サアカスの馬たち 
~グレードレース メモランダム~

エイシンアポロン

【2011年 マイルチャンピオンシップ】頂上への道を真っ赤な太陽に照らされて

 2歳夏の小倉(芝1800mを5着)でデビューし、2戦目の同条件を勝ち上がったエイシンアポロン。野路菊S(5着)を経て、デイリー杯2歳Sに臨むと2着に健闘した。いかにも心身が粗削りだったのにもかかわらず、京王杯2歳Sに優勝。朝日杯FSでも2着してトップクラスの実力を示す。

 翌春は弥生賞を2着。
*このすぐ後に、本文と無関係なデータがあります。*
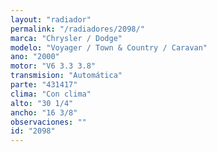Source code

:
 ```yaml
---
layout: "radiador"
permalink: "/radiadores/2098/"
marca: "Chrysler / Dodge"
modelo: "Voyager / Town & Country / Caravan"
ano: "2000"
motor: "V6 3.3 3.8"
transmision: "Automática"
parte: "431417"
clima: "Con clima"
alto: "30 1/4"
ancho: "16 3/8"
observaciones: ""
id: "2098"
---
```


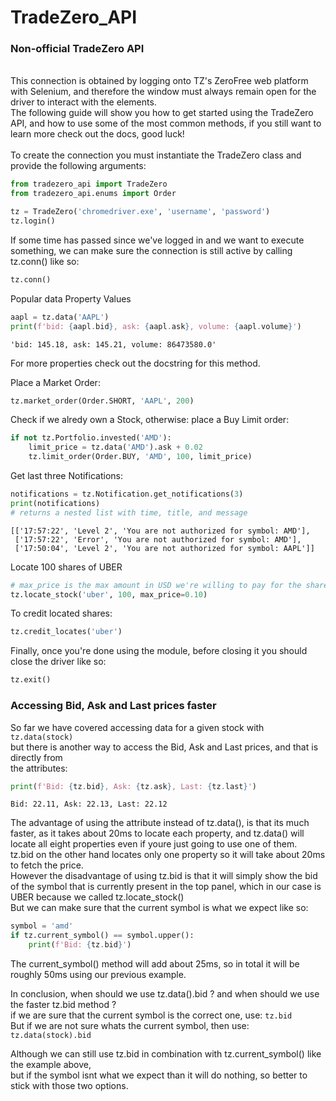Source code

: # TradeZero_API

### Non-official TradeZero API
<br />
This connection is obtained by logging onto TZ's ZeroFree web platform with Selenium, and therefore the window must always remain open for the driver to interact with the elements.<br />
The following guide will show you how to get started using the TradeZero API, and how to use some of the most common methods, if you still want to learn more check out the docs, good luck!<br /><br />
To create the connection you must instantiate the TradeZero class and provide the following arguments:

```python
from tradezero_api import TradeZero
from tradezero_api.enums import Order

tz = TradeZero('chromedriver.exe', 'username', 'password')
tz.login()
```
If some time has passed since we've logged in and we want to execute something, we can make sure the connection is still active by calling tz.conn() like so:
```python
tz.conn()
```
Popular data Property Values
```python
aapl = tz.data('AAPL')
print(f'bid: {aapl.bid}, ask: {aapl.ask}, volume: {aapl.volume}')
```
```
'bid: 145.18, ask: 145.21, volume: 86473580.0'
```
For more properties check out the docstring for this method.  

Place a Market Order:
```python
tz.market_order(Order.SHORT, 'AAPL', 200)  
```
Check if we alredy own a Stock, otherwise: place a Buy Limit order:
```python
if not tz.Portfolio.invested('AMD'):
    limit_price = tz.data('AMD').ask + 0.02
    tz.limit_order(Order.BUY, 'AMD', 100, limit_price)
```
Get last three Notifications:
```python
notifications = tz.Notification.get_notifications(3)
print(notifications)
# returns a nested list with time, title, and message
```
```
[['17:57:22', 'Level 2', 'You are not authorized for symbol: AMD'],
 ['17:57:22', 'Error', 'You are not authorized for symbol: AMD'],
 ['17:50:04', 'Level 2', 'You are not authorized for symbol: AAPL']]
```
Locate 100 shares of UBER
```python
# max_price is the max amount in USD we're willing to pay for the shares
tz.locate_stock('uber', 100, max_price=0.10)
```
To credit located shares:
```python
tz.credit_locates('uber')
```
Finally, once you're done using the module, before closing it you should close the driver like so:
```python
tz.exit()
```

### Accessing Bid, Ask and Last prices faster
So far we have covered accessing data for a given stock with ```tz.data(stock)```  
but there is another way to access the Bid, Ask and Last prices, and that is directly from  
the attributes:
```python
print(f'Bid: {tz.bid}, Ask: {tz.ask}, Last: {tz.last}')
```
```
Bid: 22.11, Ask: 22.13, Last: 22.12
```
The advantage of using the attribute instead of tz.data(), is that its much faster, 
as it takes about 20ms to locate each property, and tz.data() will locate all eight properties
even if youre just going to use one of them.  
tz.bid on the other hand locates only one property so it will take about 20ms 
to fetch the price.  
However the disadvantage of using tz.bid is that it will simply show the 
bid of the symbol that is currently present in the top panel, which in our case is UBER 
because we called tz.locate_stock()  
But we can make sure that the current symbol is what we expect like so:  
```python
symbol = 'amd'
if tz.current_symbol() == symbol.upper():
    print(f'Bid: {tz.bid}')
```
The current_symbol() method will add about 25ms, so in total it will be roughly 50ms 
using our previous example.  

In conclusion, when should we use tz.data().bid ? and when should we use the faster tz.bid method ?  
if we are sure that the current symbol is the correct one, use: ```tz.bid```  
But if we are not sure whats the current symbol, then use: ```tz.data(stock).bid```  

Although we can still use tz.bid in combination with tz.current_symbol() like the example above,  
but if the symbol isnt what we expect than it will do nothing, so better to stick with those
two options.
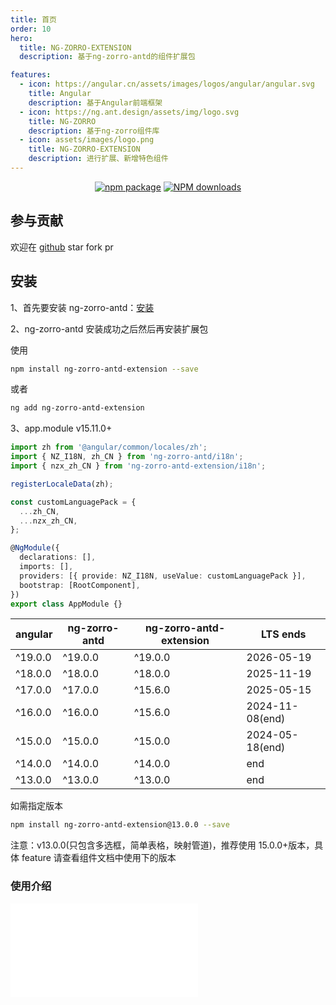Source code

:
 ```yaml
---
title: 首页
order: 10
hero:
  title: NG-ZORRO-EXTENSION
  description: 基于ng-zorro-antd的组件扩展包

features:
  - icon: https://angular.cn/assets/images/logos/angular/angular.svg
    title: Angular
    description: 基于Angular前端框架
  - icon: https://ng.ant.design/assets/img/logo.svg
    title: NG-ZORRO
    description: 基于ng-zorro组件库
  - icon: assets/images/logo.png
    title: NG-ZORRO-EXTENSION
    description: 进行扩展、新增特色组件
---
```


<div align="center">

[![npm package](https://img.shields.io/npm/v/ng-zorro-antd-extension.svg?style=flat-square)](https://www.npmjs.org/package/ng-zorro-antd-extension)
[![NPM downloads](http://img.shields.io/npm/dm/ng-zorro-antd-extension.svg?style=flat-square)](https://npmjs.org/package/ng-zorro-antd-extension)

</div>

## 参与贡献

欢迎在 [github](https://github.com/EnochGao/ng-zorro-antd-extension) star fork pr

## 安装

1、首先要安装 ng-zorro-antd：[安装](https://ng.ant.design/docs/getting-started/zh)

2、ng-zorro-antd 安装成功之后然后再安装扩展包

使用

```bash
npm install ng-zorro-antd-extension --save
```

或者

```bash
ng add ng-zorro-antd-extension
```

3、app.module <label type="success">v15.11.0+</label>

```ts
import zh from '@angular/common/locales/zh';
import { NZ_I18N, zh_CN } from 'ng-zorro-antd/i18n';
import { nzx_zh_CN } from 'ng-zorro-antd-extension/i18n';

registerLocaleData(zh);

const customLanguagePack = {
  ...zh_CN,
  ...nzx_zh_CN,
};

@NgModule({
  declarations: [],
  imports: [],
  providers: [{ provide: NZ_I18N, useValue: customLanguagePack }],
  bootstrap: [RootComponent],
})
export class AppModule {}
```

| angular | ng-zorro-antd | ng-zorro-antd-extension | LTS ends        |
| ------- | ------------- | ----------------------- | --------------- |
| ^19.0.0 | ^19.0.0       | ^19.0.0                 | 2026-05-19      |
| ^18.0.0 | ^18.0.0       | ^18.0.0                 | 2025-11-19      |
| ^17.0.0 | ^17.0.0       | ^15.6.0                 | 2025-05-15      |
| ^16.0.0 | ^16.0.0       | ^15.6.0                 | 2024-11-08(end) |
| ^15.0.0 | ^15.0.0       | ^15.0.0                 | 2024-05-18(end) |
| ^14.0.0 | ^14.0.0       | ^14.0.0                 | end             |
| ^13.0.0 | ^13.0.0       | ^13.0.0                 | end             |

如需指定版本

```bash
npm install ng-zorro-antd-extension@13.0.0 --save
```

注意：v13.0.0(只包含多选框，简单表格，映射管道)，推荐使用 15.0.0+版本，具体 feature 请查看组件文档中使用下的版本

### 使用介绍

<iframe  src="//player.bilibili.com/player.html?aid=873336769&bvid=BV1kN4y1Q7vv&cid=1261626841&p=1&high_quality=1" scrolling="no" border="0" frameborder="no" framespacing="0" allowfullscreen="true"> </iframe>
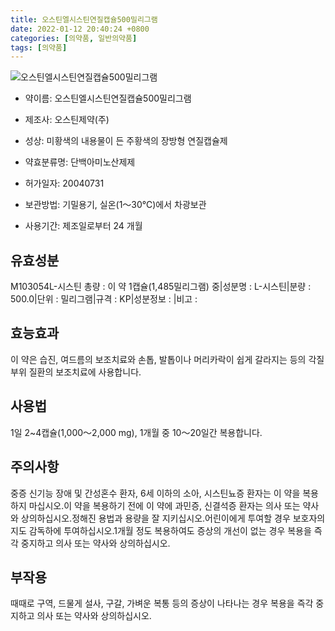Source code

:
 ```yaml
---
title: 오스틴엘시스틴연질캡슐500밀리그램
date: 2022-01-12 20:40:24 +0800
categories: [의약품, 일반의약품]
tags: [의약품]
---
```

![오스틴엘시스틴연질캡슐500밀리그램](https://nedrug.mfds.go.kr/pbp/cmn/itemImageDownload/154661657839800015)

- 약이름: 오스틴엘시스틴연질캡슐500밀리그램
- 제조사: 오스틴제약(주)
- 성상: 미황색의 내용물이 든 주황색의 장방형 연질캡슐제
- 약효분류명: 단백아미노산제제
- 허가일자: 20040731
- 보관방법: 기밀용기, 실온(1～30℃)에서 차광보관

- 사용기간: 제조일로부터 24 개월
## 유효성분
M103054L-시스틴
총량 : 이 약 1캡슐(1,485밀리그램) 중|성분명 : L-시스틴|분량 : 500.0|단위 : 밀리그램|규격 : KP|성분정보 : |비고 :
## 효능효과
이 약은 습진, 여드름의 보조치료와 손톱, 발톱이나 머리카락이 쉽게 갈라지는 등의 각질부위 질환의 보조치료에 사용합니다.
## 사용법
1일 2~4캡슐(1,000～2,000 mg), 1개월 중 10～20일간 복용합니다.
## 주의사항
중증 신기능 장애 및 간성혼수 환자, 6세 이하의 소아, 시스틴뇨증 환자는 이 약을 복용하지 마십시오.이 약을 복용하기 전에 이 약에 과민증, 신결석증 환자는 의사 또는 약사와 상의하십시오.정해진 용법과 용량을 잘 지키십시오.어린이에게 투여할 경우 보호자의 지도 감독하에 투여하십시오.1개월 정도 복용하여도 증상의 개선이 없는 경우 복용을 즉각 중지하고 의사 또는 약사와 상의하십시오.
## 부작용
때때로 구역, 드물게 설사, 구갈, 가벼운 복통 등의 증상이 나타나는 경우 복용을 즉각 중지하고 의사 또는 약사와 상의하십시오.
皐月賞は11着、NHKマイルCを9着と、3歳で挑んだG1では厚い壁に跳ね返されたといっても、秋緒戦の毎日王冠でも2着している。天皇賞・秋(17着)は、直線で致命的な不利を受けたもの。その後は筋肉痛に泣かされ、結局、1年近くレースから遠ざかった。

 レースを重ねながら強靭さを増した〝アイアン・ホース〟、ジャイアンツコーズウェイが父。アイルランドのG2・デビュタントSを勝ったシルクアンドスカーレット(その父サドラーズウェルズ)が母であり、同馬の弟妹にマスターオブハウンズ(ドバイG1・ジェベルハッタ)、マイノレット(米G1・ベルモントオークス招待S)がいる。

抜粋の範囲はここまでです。